I'm delighted and surprised that Kepler has been brought back online!

In every way but one, the new discovery is just one more planet on a huge list. But there's one remarkable thing: Its distance from Earth. 180 light years is very close for a Kepler discovery. Most Kepler discoveries are in the range of 1000-6000 light years, because of its "deep stare" strategy. The ones that are just a couple of hundred light years away or less are much more accessible for follow-up study.

http://www.nasa.gov/press/2015/january/nas...mall-worlds-in/

NASA’s Kepler Marks 1,000th Exoplanet Discovery, Uncovers More Small Worlds in Habitable Zones

Two of the newly validated planets, Kepler-438b and Kepler-442b, are less than 1.5 times the diameter of Earth. Kepler-438b, 475 light-years away, is 12 percent bigger than Earth and orbits its star once every 35.2 days. Kepler-442b, 1,100 light-years away, is 33 percent bigger than Earth and orbits its star once every 112 days.
Both Kepler-438b and Kepler-442b orbit stars smaller and cooler than our sun, making the habitable zone closer to their parent star, in the direction of the constellation Lyra. The research paper reporting this finding has been accepted for publication in The Astrophysical Journal.

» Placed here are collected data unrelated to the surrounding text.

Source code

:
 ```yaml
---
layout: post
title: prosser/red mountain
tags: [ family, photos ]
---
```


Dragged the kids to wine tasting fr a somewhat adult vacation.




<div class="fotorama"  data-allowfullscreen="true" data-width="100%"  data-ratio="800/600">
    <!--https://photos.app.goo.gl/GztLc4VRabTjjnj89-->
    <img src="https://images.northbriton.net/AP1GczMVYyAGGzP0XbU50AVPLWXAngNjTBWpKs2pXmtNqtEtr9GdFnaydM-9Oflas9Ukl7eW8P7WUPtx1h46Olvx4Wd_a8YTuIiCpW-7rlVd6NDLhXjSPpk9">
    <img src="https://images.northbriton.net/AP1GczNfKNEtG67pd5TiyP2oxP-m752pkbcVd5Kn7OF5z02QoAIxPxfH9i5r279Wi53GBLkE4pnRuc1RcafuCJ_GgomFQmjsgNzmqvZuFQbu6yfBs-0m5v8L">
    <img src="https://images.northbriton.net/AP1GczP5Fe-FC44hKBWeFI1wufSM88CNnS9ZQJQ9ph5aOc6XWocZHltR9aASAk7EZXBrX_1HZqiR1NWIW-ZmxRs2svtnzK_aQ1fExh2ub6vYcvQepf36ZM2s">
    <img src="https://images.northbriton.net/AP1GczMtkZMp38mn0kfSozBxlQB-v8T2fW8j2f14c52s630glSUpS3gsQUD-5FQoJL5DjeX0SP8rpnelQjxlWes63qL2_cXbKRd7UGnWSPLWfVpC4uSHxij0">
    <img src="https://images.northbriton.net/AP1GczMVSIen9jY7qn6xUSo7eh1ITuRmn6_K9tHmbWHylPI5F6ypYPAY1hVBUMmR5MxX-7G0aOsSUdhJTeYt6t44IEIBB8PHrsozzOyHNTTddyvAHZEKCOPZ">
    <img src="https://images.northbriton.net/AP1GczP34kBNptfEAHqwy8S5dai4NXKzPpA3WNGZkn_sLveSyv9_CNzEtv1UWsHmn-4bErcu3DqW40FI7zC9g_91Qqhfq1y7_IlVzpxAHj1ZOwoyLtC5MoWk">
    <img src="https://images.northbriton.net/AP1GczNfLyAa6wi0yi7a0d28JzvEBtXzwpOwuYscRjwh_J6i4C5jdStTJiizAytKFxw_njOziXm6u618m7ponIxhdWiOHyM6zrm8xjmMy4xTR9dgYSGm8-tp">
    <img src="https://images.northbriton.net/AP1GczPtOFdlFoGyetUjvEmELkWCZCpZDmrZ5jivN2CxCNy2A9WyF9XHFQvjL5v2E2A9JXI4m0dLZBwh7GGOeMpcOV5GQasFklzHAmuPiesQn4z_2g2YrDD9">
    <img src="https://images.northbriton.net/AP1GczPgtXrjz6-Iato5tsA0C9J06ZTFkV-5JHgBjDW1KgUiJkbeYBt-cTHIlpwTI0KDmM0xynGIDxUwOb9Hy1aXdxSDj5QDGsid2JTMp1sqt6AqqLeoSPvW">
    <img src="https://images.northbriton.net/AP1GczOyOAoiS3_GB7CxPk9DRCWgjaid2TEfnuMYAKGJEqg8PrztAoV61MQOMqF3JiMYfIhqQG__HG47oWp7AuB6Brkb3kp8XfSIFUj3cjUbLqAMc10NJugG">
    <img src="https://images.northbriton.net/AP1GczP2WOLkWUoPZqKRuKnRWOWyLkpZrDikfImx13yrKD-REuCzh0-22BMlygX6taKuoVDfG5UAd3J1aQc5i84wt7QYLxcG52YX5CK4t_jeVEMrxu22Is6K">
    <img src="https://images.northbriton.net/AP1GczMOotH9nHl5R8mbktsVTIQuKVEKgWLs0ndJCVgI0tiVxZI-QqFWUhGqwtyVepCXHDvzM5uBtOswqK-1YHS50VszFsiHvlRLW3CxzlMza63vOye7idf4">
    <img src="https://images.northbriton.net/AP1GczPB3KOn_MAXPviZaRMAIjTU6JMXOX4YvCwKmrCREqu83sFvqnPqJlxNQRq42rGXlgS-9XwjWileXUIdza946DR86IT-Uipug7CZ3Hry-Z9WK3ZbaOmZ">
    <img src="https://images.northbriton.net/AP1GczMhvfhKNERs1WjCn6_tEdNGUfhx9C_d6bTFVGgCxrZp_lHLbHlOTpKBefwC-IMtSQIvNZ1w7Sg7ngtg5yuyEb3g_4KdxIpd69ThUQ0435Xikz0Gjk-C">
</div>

With the detection of 554 more planet candidates from Kepler observations conducted May 2009 to April 2013, the Kepler team has raised the candidate count to 4,175. Eight of these new candidates are between one to two times the size of Earth, and orbit in their sun's habitable zone. Of these eight, six orbit stars that are similar to our sun in size and temperature. All candidates require follow-up observations and analysis to verify they are actual planets

Our galaxy may host billions of planets where liquid water can exist - http://www.spacedaily.com/reports/Milky_Wa..._study_999.html



->edited to remove content heading into Rule 1.3 territory

Telecon tomorrow morning:

http://www.jpl.nasa.gov/news/news.php?feature=4660

Interesting list of speakers...

There's speculation that today's announcement might indicate something like "the most earthlike" planets found so far. Determining the properties of Kepler discoveries always leaves significant uncertainty regarding size and temperature, so any announcement could only go so far and be probabilistic in its conclusions regarding any single planet. So I might guess that they've found a few candidates, leaving a high probability that one of them really is in some interesting range of size-temperature even if we don't know which of the candidates that is.

Another possibility is that a new type of analysis of existing data has been utilized. The existing pipeline was finding a couple of (possibly, loosely speaking) "earthlike" planets and might find a couple more. Jeff Coughlin's research might be doing something new. He's looked at:

Secondary eclipses to try to find the properties of larger planets (which might work on some rare smaller ones?).
Absorption during primary eclipses to try to find the properties of planets' atmospheres.
And, searching for smaller planets in general.

It seems like one of these methods has turned up something new. We'll find out soon.

Starting in a few minutes: almost 50,000 viewing now....
Graphics here: http://www.nasa.gov/keplerbriefing0723

The real significance here is not the particular discovery itself – a Super Earth in the habitable zone of a sunlike star – but the fact that we're getting a data point that extends the already very-very-near-certain likelihood that planets of earthlike size exist in these situations.

The previous discovery, of Kepler 186-f, indicated that "earthlike" planets exist around smaller, cooler stars. The only way in which this new discovery is "more earthlike" is in the nature of its star.

Well -- the other big thing about this new discovery is that it's a planet orbiting in the habitable zone of a sunlike star, and thus, unlike those orbiting smaller stars, is far enough away from its star to avoid tidal lock. I has a 385-day year.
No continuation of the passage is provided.